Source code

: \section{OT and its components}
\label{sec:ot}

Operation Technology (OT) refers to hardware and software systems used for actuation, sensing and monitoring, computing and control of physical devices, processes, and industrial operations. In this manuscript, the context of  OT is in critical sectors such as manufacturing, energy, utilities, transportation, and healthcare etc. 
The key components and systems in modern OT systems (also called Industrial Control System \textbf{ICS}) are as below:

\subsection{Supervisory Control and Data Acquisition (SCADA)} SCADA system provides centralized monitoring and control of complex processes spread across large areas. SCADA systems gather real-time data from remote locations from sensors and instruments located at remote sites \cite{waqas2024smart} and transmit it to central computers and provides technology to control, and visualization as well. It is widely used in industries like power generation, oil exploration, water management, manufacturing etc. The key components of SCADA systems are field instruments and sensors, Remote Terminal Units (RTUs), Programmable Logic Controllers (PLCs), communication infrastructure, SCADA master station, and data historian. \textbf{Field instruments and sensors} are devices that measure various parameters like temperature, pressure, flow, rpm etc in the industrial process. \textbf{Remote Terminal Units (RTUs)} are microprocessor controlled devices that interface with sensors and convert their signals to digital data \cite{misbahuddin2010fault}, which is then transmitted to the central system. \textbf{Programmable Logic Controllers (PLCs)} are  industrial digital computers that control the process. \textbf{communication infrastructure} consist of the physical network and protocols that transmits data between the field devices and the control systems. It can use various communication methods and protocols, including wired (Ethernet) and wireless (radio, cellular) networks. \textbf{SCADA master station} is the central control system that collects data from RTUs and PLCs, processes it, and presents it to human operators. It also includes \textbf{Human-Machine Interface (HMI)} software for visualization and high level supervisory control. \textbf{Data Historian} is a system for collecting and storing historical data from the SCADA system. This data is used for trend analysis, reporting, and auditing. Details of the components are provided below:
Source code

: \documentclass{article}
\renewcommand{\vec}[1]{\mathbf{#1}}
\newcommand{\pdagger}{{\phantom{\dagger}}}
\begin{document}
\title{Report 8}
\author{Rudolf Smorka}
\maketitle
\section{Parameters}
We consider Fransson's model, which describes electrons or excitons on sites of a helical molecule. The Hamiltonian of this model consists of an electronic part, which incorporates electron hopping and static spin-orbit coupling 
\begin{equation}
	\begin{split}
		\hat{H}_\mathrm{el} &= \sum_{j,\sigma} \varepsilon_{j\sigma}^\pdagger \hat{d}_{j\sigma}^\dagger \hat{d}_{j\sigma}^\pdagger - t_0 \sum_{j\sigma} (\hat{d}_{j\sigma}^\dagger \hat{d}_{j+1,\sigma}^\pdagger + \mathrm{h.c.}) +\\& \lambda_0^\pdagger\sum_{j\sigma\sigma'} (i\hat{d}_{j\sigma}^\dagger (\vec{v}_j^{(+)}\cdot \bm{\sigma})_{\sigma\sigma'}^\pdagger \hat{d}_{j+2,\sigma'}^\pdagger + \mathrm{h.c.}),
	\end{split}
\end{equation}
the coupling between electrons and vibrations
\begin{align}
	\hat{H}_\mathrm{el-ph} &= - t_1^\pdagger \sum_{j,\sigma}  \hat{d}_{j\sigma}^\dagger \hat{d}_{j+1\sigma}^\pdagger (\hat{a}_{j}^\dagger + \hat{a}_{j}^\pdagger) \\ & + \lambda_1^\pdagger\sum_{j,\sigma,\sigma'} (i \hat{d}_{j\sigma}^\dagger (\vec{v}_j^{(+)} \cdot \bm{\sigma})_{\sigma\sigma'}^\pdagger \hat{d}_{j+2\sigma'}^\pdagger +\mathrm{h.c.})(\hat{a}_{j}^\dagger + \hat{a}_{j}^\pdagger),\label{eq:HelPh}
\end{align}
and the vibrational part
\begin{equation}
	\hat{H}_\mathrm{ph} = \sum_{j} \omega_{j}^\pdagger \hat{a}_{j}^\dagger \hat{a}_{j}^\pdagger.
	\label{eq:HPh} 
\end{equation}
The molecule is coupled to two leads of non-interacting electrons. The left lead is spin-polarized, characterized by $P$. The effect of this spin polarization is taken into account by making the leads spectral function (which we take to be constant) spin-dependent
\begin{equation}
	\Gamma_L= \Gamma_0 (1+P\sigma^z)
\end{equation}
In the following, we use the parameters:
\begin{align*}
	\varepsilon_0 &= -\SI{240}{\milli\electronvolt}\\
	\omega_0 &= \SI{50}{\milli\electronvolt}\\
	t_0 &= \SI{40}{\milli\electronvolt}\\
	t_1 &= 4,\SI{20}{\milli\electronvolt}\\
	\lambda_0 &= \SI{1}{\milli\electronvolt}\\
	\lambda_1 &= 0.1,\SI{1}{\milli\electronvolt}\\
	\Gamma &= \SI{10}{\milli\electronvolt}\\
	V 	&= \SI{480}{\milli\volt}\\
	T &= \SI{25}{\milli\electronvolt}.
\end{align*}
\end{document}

- _ASSIGNMENT_
Copy each line of the records verbatim.

- _SOLUTION FOR THIS TASK_
Source code

: \section{OT and its components}
\label{sec:ot}

Operation Technology (OT) refers to hardware and software systems used for actuation, sensing and monitoring, computing and control of physical devices, processes, and industrial operations. In this manuscript, the context of  OT is in critical sectors such as manufacturing, energy, utilities, transportation, and healthcare etc. 
The key components and systems in modern OT systems (also called Industrial Control System \textbf{ICS}) are as below:

\subsection{Supervisory Control and Data Acquisition (SCADA)} SCADA system provides centralized monitoring and control of complex processes spread across large areas. SCADA systems gather real-time data from remote locations from sensors and instruments located at remote sites \cite{waqas2024smart} and transmit it to central computers and provides technology to control, and visualization as well. It is widely used in industries like power generation, oil exploration, water management, manufacturing etc. The key components of SCADA systems are field instruments and sensors, Remote Terminal Units (RTUs), Programmable Logic Controllers (PLCs), communication infrastructure, SCADA master station, and data historian. \textbf{Field instruments and sensors} are devices that measure various parameters like temperature, pressure, flow, rpm etc in the industrial process. \textbf{Remote Terminal Units (RTUs)} are microprocessor controlled devices that interface with sensors and convert their signals to digital data \cite{misbahuddin2010fault}, which is then transmitted to the central system. \textbf{Programmable Logic Controllers (PLCs)} are  industrial digital computers that control the process. \textbf{communication infrastructure} consist of the physical network and protocols that transmits data between the field devices and the control systems. It can use various communication methods and protocols, including wired (Ethernet) and wireless (radio, cellular) networks. \textbf{SCADA master station} is the central control system that collects data from RTUs and PLCs, processes it, and presents it to human operators. It also includes \textbf{Human-Machine Interface (HMI)} software for visualization and high level supervisory control. \textbf{Data Historian} is a system for collecting and storing historical data from the SCADA system. This data is used for trend analysis, reporting, and auditing. Details of the components are provided below:
Source code

: \documentclass{article}
\renewcommand{\vec}[1]{\mathbf{#1}}
\newcommand{\pdagger}{{\phantom{\dagger}}}
\begin{document}
\title{Report 8}
\author{Rudolf Smorka}
\maketitle
\section{Parameters}
We consider Fransson's model, which describes electrons or excitons on sites of a helical molecule. The Hamiltonian of this model consists of an electronic part, which incorporates electron hopping and static spin-orbit coupling 
\begin{equation}
	\begin{split}
		\hat{H}_\mathrm{el} &= \sum_{j,\sigma} \varepsilon_{j\sigma}^\pdagger \hat{d}_{j\sigma}^\dagger \hat{d}_{j\sigma}^\pdagger - t_0 \sum_{j\sigma} (\hat{d}_{j\sigma}^\dagger \hat{d}_{j+1,\sigma}^\pdagger + \mathrm{h.c.}) +\\& \lambda_0^\pdagger\sum_{j\sigma\sigma'} (i\hat{d}_{j\sigma}^\dagger (\vec{v}_j^{(+)}\cdot \bm{\sigma})_{\sigma\sigma'}^\pdagger \hat{d}_{j+2,\sigma'}^\pdagger + \mathrm{h.c.}),
	\end{split}
\end{equation}
the coupling between electrons and vibrations
\begin{align}
	\hat{H}_\mathrm{el-ph} &= - t_1^\pdagger \sum_{j,\sigma}  \hat{d}_{j\sigma}^\dagger \hat{d}_{j+1\sigma}^\pdagger (\hat{a}_{j}^\dagger + \hat{a}_{j}^\pdagger) \\ & + \lambda_1^\pdagger\sum_{j,\sigma,\sigma'} (i \hat{d}_{j\sigma}^\dagger (\vec{v}_j^{(+)} \cdot \bm{\sigma})_{\sigma\sigma'}^\pdagger \hat{d}_{j+2\sigma'}^\pdagger +\mathrm{h.c.})(\hat{a}_{j}^\dagger + \hat{a}_{j}^\pdagger),\label{eq:HelPh}
\end{align}
and the vibrational part
\begin{equation}
	\hat{H}_\mathrm{ph} = \sum_{j} \omega_{j}^\pdagger \hat{a}_{j}^\dagger \hat{a}_{j}^\pdagger.
	\label{eq:HPh} 
\end{equation}
The molecule is coupled to two leads of non-interacting electrons. The left lead is spin-polarized, characterized by $P$. The effect of this spin polarization is taken into account by making the leads spectral function (which we take to be constant) spin-dependent
\begin{equation}
	\Gamma_L= \Gamma_0 (1+P\sigma^z)
\end{equation}
In the following, we use the parameters:
\begin{align*}
	\varepsilon_0 &= -\SI{240}{\milli\electronvolt}\\
	\omega_0 &= \SI{50}{\milli\electronvolt}\\
	t_0 &= \SI{40}{\milli\electronvolt}\\
	t_1 &= 4,\SI{20}{\milli\electronvolt}\\
	\lambda_0 &= \SI{1}{\milli\electronvolt}\\
	\lambda_1 &= 0.1,\SI{1}{\milli\electronvolt}\\
	\Gamma &= \SI{10}{\milli\electronvolt}\\
	V 	&= \SI{480}{\milli\volt}\\
	T &= \SI{25}{\milli\electronvolt}.
\end{align*}
\end{document}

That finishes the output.